Cuadernos Editor’s Note on general elections


The general election campaign is based on two certainties that seem to be ignored lately. The first of these certainties is that the economic and political bid of the PSOE and Pedro Sánchez is an elaborate imposture that reflects -repeated as a farce- the extremism, territorial disintegration and economic collapse brought to Spain by his predecessor, José Luis Rodríguez Zapatero. Although it is hard to believe, we were also told in 2008 that there was money, and the Socialists made the commitment to full employment, their big campaign compromise during that legislature. Apparently-prudent public figures, such as the Minister of Economy at the time, Pedro Solbes, endorsed the successive rounds of unsustainable public spending. Barely two years later, and only a few days after the socialist government denied the existence of any crisis for the umpteenth time, Rodríguez Zapatero was forced to appear before Congress to announce an in extremis harsh budgetary adjustment demanded by the world's major economies, because Spain, again under a socialist mandate, had become an extreme systemic risk to the international economy.
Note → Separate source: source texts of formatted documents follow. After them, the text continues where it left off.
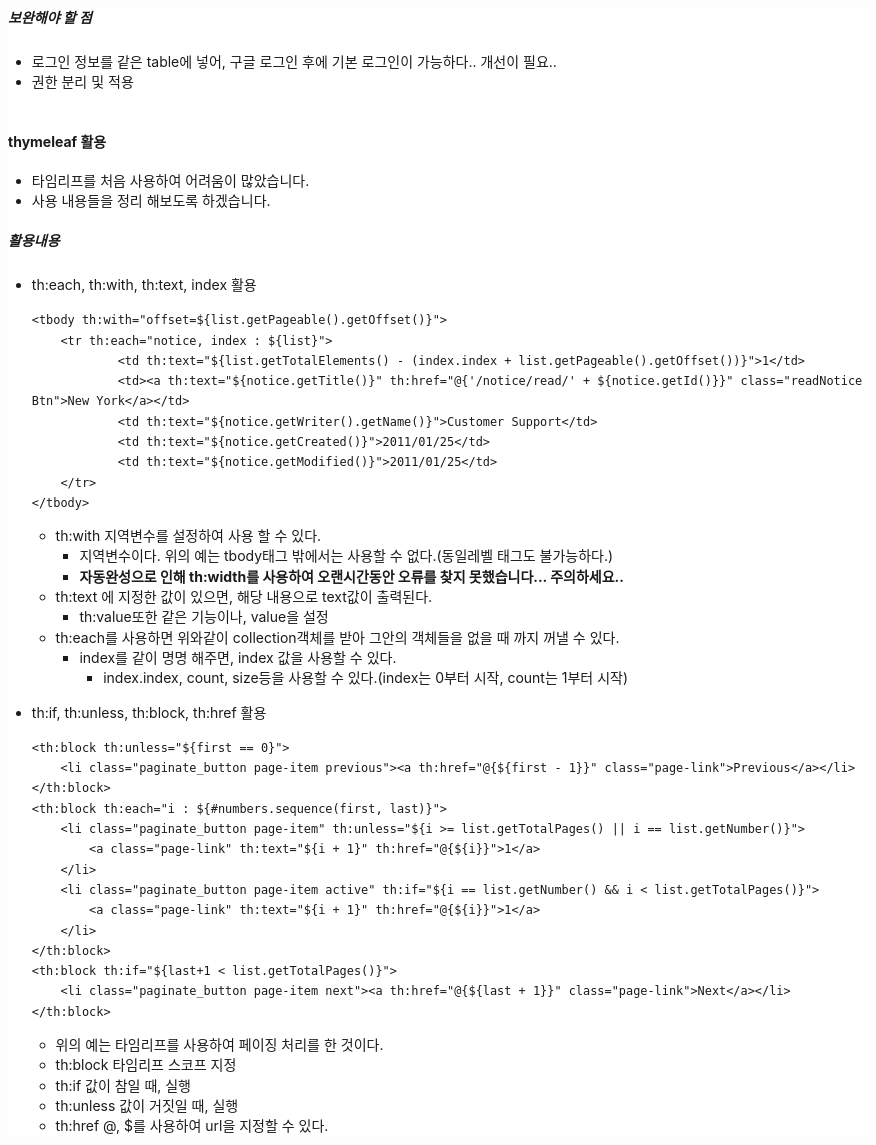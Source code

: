 ##### 보완해야 할 점
- 로그인 정보를 같은 table에 넣어, 구글 로그인 후에 기본 로그인이 가능하다.. 개선이 필요..
- 권한 분리 및 적용
<br><br>

#### thymeleaf 활용
- 타임리프를 처음 사용하여 어려움이 많았습니다.
- 사용 내용들을 정리 해보도록 하겠습니다.

##### 활용내용
- th:each, th:with, th:text, index 활용 
    ```
    <tbody th:with="offset=${list.getPageable().getOffset()}">
        <tr th:each="notice, index : ${list}">
                <td th:text="${list.getTotalElements() - (index.index + list.getPageable().getOffset())}">1</td>
                <td><a th:text="${notice.getTitle()}" th:href="@{'/notice/read/' + ${notice.getId()}}" class="readNoticeBtn">New York</a></td>
                <td th:text="${notice.getWriter().getName()}">Customer Support</td>
                <td th:text="${notice.getCreated()}">2011/01/25</td>
                <td th:text="${notice.getModified()}">2011/01/25</td>
        </tr>
    </tbody>
    ```
    - th:with 지역변수를 설정하여 사용 할 수 있다.
        - 지역변수이다. 위의 예는 tbody태그 밖에서는 사용할 수 없다.(동일레벨 태그도 불가능하다.)
        - **자동완성으로 인해 th:width를 사용하여 오랜시간동안 오류를 찾지 못했습니다... 주의하세요..**
    - th:text 에 지정한 값이 있으면, 해당 내용으로 text값이 출력된다.
        - th:value또한 같은 기능이나, value을 설정
    - th:each를 사용하면 위와같이 collection객체를 받아 그안의 객체들을 없을 때 까지 꺼낼 수 있다.
        - index를 같이 명명 해주면, index 값을 사용할 수 있다.
            - index.index, count, size등을 사용할 수 있다.(index는 0부터 시작, count는 1부터 시작)

- th:if, th:unless, th:block, th:href 활용
    ```
    <th:block th:unless="${first == 0}">
        <li class="paginate_button page-item previous"><a th:href="@{${first - 1}}" class="page-link">Previous</a></li>
    </th:block>
    <th:block th:each="i : ${#numbers.sequence(first, last)}">
        <li class="paginate_button page-item" th:unless="${i >= list.getTotalPages() || i == list.getNumber()}">
            <a class="page-link" th:text="${i + 1}" th:href="@{${i}}">1</a>
        </li>
        <li class="paginate_button page-item active" th:if="${i == list.getNumber() && i < list.getTotalPages()}">
            <a class="page-link" th:text="${i + 1}" th:href="@{${i}}">1</a>
        </li>
    </th:block>
    <th:block th:if="${last+1 < list.getTotalPages()}">
        <li class="paginate_button page-item next"><a th:href="@{${last + 1}}" class="page-link">Next</a></li>
    </th:block>
    ```
    - 위의 예는 타임리프를 사용하여 페이징 처리를 한 것이다.
    - th:block 타임리프 스코프 지정
    - th:if 값이 참일 때, 실행
    - th:unless 값이 거짓일 때, 실행
    - th:href @, $를 사용하여 url을 지정할 수 있다.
We know what came next, and those who have forgotten will soon receive – because we will all do- a friendly reminder if Sánchez remains in the presidency of the Government.     

Now we are once again faced with another round of equally unsustainable electioneering public expenditure, in the midst of a slowdown in the economy, and with the prospect of generalized tax rises if there is a socialist government after April 28th. However, the government's rowdiness to accompany the announcement of supposedly social spending becomes a sepulchral silence when it comes to Catalonia. Sánchez wants to turn Catalonia into the elephant in the room, even though we know that this is a crucial political problem for the rights of millions of fellow citizens in that community, crucial for the future of the constitutional system and the historical continuity of Spain.

You have to turn to Miquel Iceta in order to find out what the official silence of the PSOE really hides. If the independence was to have the support of 65% of the Catalans, says Iceta, then a mechanism would have to be set in motion in order to make it possible. With this statement, Iceta outlines the formula that the left is developing to satisfy the pro-independentists, which consists of the political recognition of Catalonia's self-determination and the commitment to negotiate its articulation in the future; for example, when it can be said that 65% of the Catalans are pro-independence Evidently, there is no such right of self-determination in the case of Catalonia, and furthermore, if there were such a right, being a fundamental right, its recognition would not depend on any percentage. This is what leads us to assume the nationalist fallacy and the attempt to disguise it as someone's own interest.

The other certainty of this campaign to which we refer, is placed in front of the socialists, but it is axiomatic. If the vote on the left is concentrated and the vote in the center and the right is dispersed, this fragmentation will fatally pave the way for the Frankenstein coalition to Moncloa. Ciudadanos seems to be dedicated to cultivating their millimetrically  limited hinge ambition, while Vox faces the April 28th elections as the primaries of the right, where they hope to displace the Partido Popular and its leadership in order to position themselves in the electoral space, rather than as a critical election to decide who governs Spain. Hence the insistence in their derogatory messages towards the Partido Popular, their stirring campaign, their eagerness to try to convince voters to retroactively punish a PP that Pablo Casado has overcome and renewed, and last but not least, their refusal -as has also happened with Ciudadanos- to reach reasonable agreements that would ensure the efficiency of the votes, all of them. This way, Vox drags a sector of the right to lose its ambition for a majority, and to fight uncertain and misplaced cultural battles – may be the case of the arms an example- at the cost of effectively renouncing to the dispute for power. Hence, this is the real anti-politics that will be put to the test on April 28th.